Improving machine learning data utility and optimal K-anonymization
Machine learning models are being rapidly adopted for many predictive analytics purposes particularly in the areas related to human health and behaviour. However, publishing training models and data sets that are generated by human activities is often hindered by privacy protection requirements (e.g., data anonymization) and by the concern of disclosing too much personal information. Finding the right balance between privacy of individuals and the utility of large data sets is a challenge needs to be addressed by designers prior to model training. Mathematical optimization can be a promising approach to address this problem where the utility of dataset is defined as the objective function that needs to be maximized while the requirements for anonymity are modelled as constraints over this function. In this talk we explore how the general data anonymization problem can be modelled as a mixed integer linear optimization. We then investigate the complexity of such models and discuss a number of strategies to reduce the complexity such that the problem can be partially solved.
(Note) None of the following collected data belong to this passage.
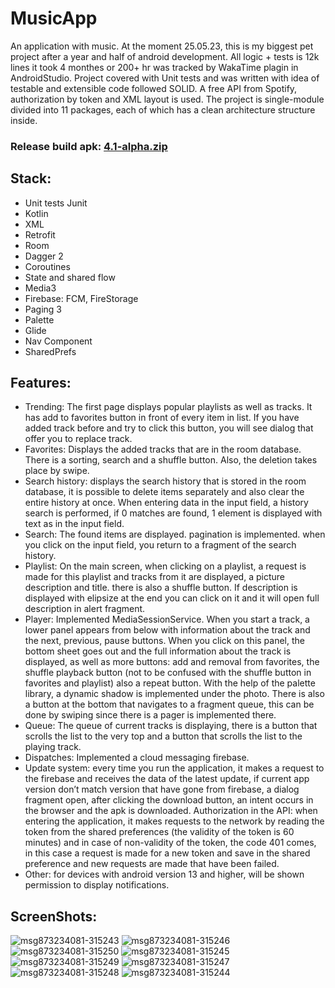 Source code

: # MusicApp

An application with music. At the moment 25.05.23, this is my biggest pet project after a year and half of android development. All logic + tests is 12k lines it took 4 monthes  or 200+ hr was tracked by WakaTime plagin in AndroidStudio. Project covered with Unit tests and was written with idea of testable and extensible code followed SOLID. A free API from Spotify, authorization by token and XML layout is used. The project is single-module divided into 11 packages, each of which has a clean architecture structure inside.

### Release build apk: [4.1-alpha.zip](https://github.com/BoikoIlya/MusicApp/files/11568281/4.1-alpha.zip)


## Stack:
- Unit tests Junit
- Kotlin
- XML
- Retrofit
- Room
- Dagger 2
- Coroutines
- State and shared flow
- Media3
- Firebase: FCM, FireStorage
- Paging 3
- Palette
- Glide
- Nav Component
- SharedPrefs

## Features:
- Trending: The first page displays popular playlists as well as tracks. It has add to favorites button in front of every item in list. If you have added track before and try to click this button, you will see dialog that offer you to replace track.   
- Favorites: Displays the added tracks that are in the room database. There is a sorting, search and a shuffle button. Also, the deletion takes place by swipe.
- Search history: displays the search history that is stored in the room database, it is possible to delete items separately and also clear the entire history at once. When entering data in the input field, a history search is performed, if 0 matches are found, 1 element is displayed with text as in the input field.
- Search: The found items are displayed. pagination is implemented. when you click on the input field, you return to a fragment of the search history.
- Playlist: On the main screen, when clicking on a playlist, a request is made for this playlist and tracks from it are displayed, a picture description and title. there is also a shuffle button. If description is displayed with elipsize at the end you can click on it and it will open full description in alert fragment.
- Player: Implemented MediaSessionService. When you start a track, a lower panel appears from below with information about the track and the next, previous, pause buttons. When you click on this panel, the bottom sheet goes out and the full information about the track is displayed, as well as more buttons: add and removal from favorites, the shuffle playback button (not to be confused with the shuffle button in favorites and playlist) also a repeat button. With the help of the palette library, a dynamic shadow is implemented under the photo. There is also a button at the bottom that navigates to a fragment queue, this can be done by swiping since there is a pager is implemented there.
- Queue: The queue of current tracks is displaying, there is a button that scrolls the list to the very top and a button that scrolls the list to the playing track.
- Dispatches: Implemented a cloud messaging firebase.
- Update system: every time you run the application, it makes a request to the firebase and receives the data of the latest update, if current app version don’t match version that have gone from firebase, a dialog fragment open, after clicking the download button, an intent occurs in the browser and the apk is downloaded.
Authorization in the API: when entering the application, it makes requests to the network by reading the token from the shared preferences (the validity of the token is 60 minutes) and in case of non-validity of the token, the code 401 comes, in this case a request is made for a new token and save in the shared preference and new requests are made that have been failed.
- Other: for devices with android version 13 and higher, will be shown permission to display notifications.



## ScreenShots:
![msg873234081-315243](https://github.com/BoikoIlya/MusicApp/assets/100340546/893f363f-a7b7-4f1b-afb2-f6ecaf07734f)
![msg873234081-315246](https://github.com/BoikoIlya/MusicApp/assets/100340546/3bc5fc90-272f-46a8-9a42-868ff3be410f)
![msg873234081-315250](https://github.com/BoikoIlya/MusicApp/assets/100340546/522396c3-7225-4bc2-b41d-963a922dbc08)
![msg873234081-315245](https://github.com/BoikoIlya/MusicApp/assets/100340546/d69a92b0-dda7-43a8-8511-c4378f59b803)
![msg873234081-315249](https://github.com/BoikoIlya/MusicApp/assets/100340546/7287a4a0-0eb7-4305-8856-d4ac13f5f673)
![msg873234081-315247](https://github.com/BoikoIlya/MusicApp/assets/100340546/3b9fe805-2299-414b-9ca5-57566fd990b3)
![msg873234081-315248](https://github.com/BoikoIlya/MusicApp/assets/100340546/0c00c586-d965-49cc-b829-afab048d93c6)
![msg873234081-315244](https://github.com/BoikoIlya/MusicApp/assets/100340546/c5531f0b-a5f7-42f6-a7e1-6a3b4d23197e)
Bio: Reza Samavi is currently an assistant professor at the Department of Computing and Software at McMaster University where he holds the position of the department lead for the eHealth graduate program. Reza received his PhD and Masters from University of Toronto and his main research interests are in the fields of information security, privacy, and health data analytics. Reza is a faculty affiliate with the Vector Institute for Artificial Intelligence and a collaborating researcher with the SOSCIP working on developing an active classifier for radiation risk with medical imaging. For his research on information privacy Reza has received the Privacy Technologies Research Award from the IBM Center for Advanced Studies and the Privacy By Design Research Award from the Information and Privacy Commissioner of Ontario.